GOAL OF THE EXERCISE:
Your reply should contain only the line with "But before payment, the" and the lines after it through the end of the data, each written out exactly.

Document images with source code

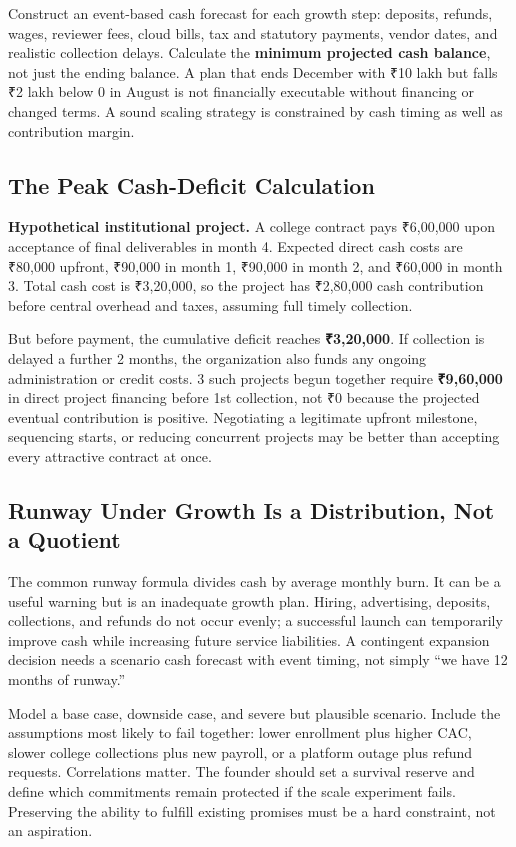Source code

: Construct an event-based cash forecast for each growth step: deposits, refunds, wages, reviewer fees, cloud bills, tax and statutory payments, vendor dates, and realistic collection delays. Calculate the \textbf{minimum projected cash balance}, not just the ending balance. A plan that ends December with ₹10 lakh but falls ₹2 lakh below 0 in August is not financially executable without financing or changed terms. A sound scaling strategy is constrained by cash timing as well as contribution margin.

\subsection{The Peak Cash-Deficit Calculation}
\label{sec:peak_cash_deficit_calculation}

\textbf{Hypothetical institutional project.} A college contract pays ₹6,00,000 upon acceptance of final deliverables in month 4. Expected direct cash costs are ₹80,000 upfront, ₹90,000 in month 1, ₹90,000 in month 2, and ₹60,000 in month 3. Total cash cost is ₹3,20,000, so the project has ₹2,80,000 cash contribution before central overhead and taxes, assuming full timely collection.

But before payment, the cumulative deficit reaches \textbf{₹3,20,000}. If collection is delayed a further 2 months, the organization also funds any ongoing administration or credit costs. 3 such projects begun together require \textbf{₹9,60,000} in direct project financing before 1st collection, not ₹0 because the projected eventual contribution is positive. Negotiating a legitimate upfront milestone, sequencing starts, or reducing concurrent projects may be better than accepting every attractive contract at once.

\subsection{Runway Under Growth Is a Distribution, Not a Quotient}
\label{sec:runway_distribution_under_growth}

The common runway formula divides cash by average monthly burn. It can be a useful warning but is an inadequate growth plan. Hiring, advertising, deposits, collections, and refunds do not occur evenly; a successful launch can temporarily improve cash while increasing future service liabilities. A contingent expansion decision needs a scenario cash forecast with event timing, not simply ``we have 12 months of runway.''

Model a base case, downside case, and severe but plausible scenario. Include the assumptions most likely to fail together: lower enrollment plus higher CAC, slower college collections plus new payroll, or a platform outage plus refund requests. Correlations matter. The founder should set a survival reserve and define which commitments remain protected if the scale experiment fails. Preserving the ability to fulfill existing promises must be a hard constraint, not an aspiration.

EXPECTED ANSWER:
But before payment, the cumulative deficit reaches \textbf{₹3,20,000}. If collection is delayed a further 2 months, the organization also funds any ongoing administration or credit costs. 3 such projects begun together require \textbf{₹9,60,000} in direct project financing before 1st collection, not ₹0 because the projected eventual contribution is positive. Negotiating a legitimate upfront milestone, sequencing starts, or reducing concurrent projects may be better than accepting every attractive contract at once.

\subsection{Runway Under Growth Is a Distribution, Not a Quotient}
\label{sec:runway_distribution_under_growth}

The common runway formula divides cash by average monthly burn. It can be a useful warning but is an inadequate growth plan. Hiring, advertising, deposits, collections, and refunds do not occur evenly; a successful launch can temporarily improve cash while increasing future service liabilities. A contingent expansion decision needs a scenario cash forecast with event timing, not simply ``we have 12 months of runway.''

Model a base case, downside case, and severe but plausible scenario. Include the assumptions most likely to fail together: lower enrollment plus higher CAC, slower college collections plus new payroll, or a platform outage plus refund requests. Correlations matter. The founder should set a survival reserve and define which commitments remain protected if the scale experiment fails. Preserving the ability to fulfill existing promises must be a hard constraint, not an aspiration.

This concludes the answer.